* **WORK TO BE COMPLETED**: Read through the records below and copy each line that uses the word "agent".

Start of RECORDS SHOWN

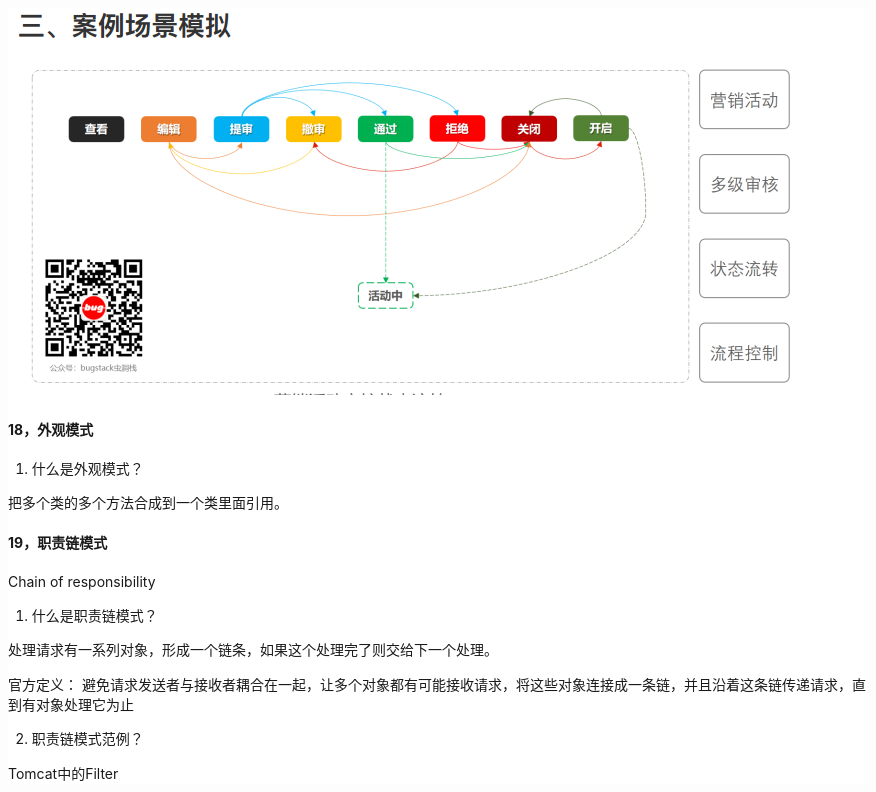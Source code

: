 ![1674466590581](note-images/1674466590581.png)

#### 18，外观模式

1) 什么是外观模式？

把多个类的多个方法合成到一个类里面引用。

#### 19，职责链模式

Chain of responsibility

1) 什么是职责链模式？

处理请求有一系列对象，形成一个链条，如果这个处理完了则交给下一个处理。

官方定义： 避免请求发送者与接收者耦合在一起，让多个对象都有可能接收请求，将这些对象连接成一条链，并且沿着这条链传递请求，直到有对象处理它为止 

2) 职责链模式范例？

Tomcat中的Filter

End of RECORDS SHOWN
Start of RECORDS SHOWN

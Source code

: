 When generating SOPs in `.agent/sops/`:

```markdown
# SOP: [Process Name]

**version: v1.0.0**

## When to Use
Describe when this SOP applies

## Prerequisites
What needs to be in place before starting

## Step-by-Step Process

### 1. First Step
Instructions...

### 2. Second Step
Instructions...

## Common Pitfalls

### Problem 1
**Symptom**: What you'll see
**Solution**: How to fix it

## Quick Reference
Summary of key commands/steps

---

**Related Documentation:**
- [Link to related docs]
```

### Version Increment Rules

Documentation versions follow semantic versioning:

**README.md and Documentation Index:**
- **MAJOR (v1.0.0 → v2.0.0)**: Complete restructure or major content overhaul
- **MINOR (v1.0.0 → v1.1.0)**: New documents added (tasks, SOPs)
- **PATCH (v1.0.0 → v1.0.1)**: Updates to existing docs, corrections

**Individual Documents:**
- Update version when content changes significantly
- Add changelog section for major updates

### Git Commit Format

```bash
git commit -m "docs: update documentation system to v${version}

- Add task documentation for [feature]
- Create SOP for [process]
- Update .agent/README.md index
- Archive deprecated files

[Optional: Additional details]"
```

End of RECORDS SHOWN

* **REPLY**:
: When generating SOPs in `.agent/sops/`:
- Update .agent/README.md index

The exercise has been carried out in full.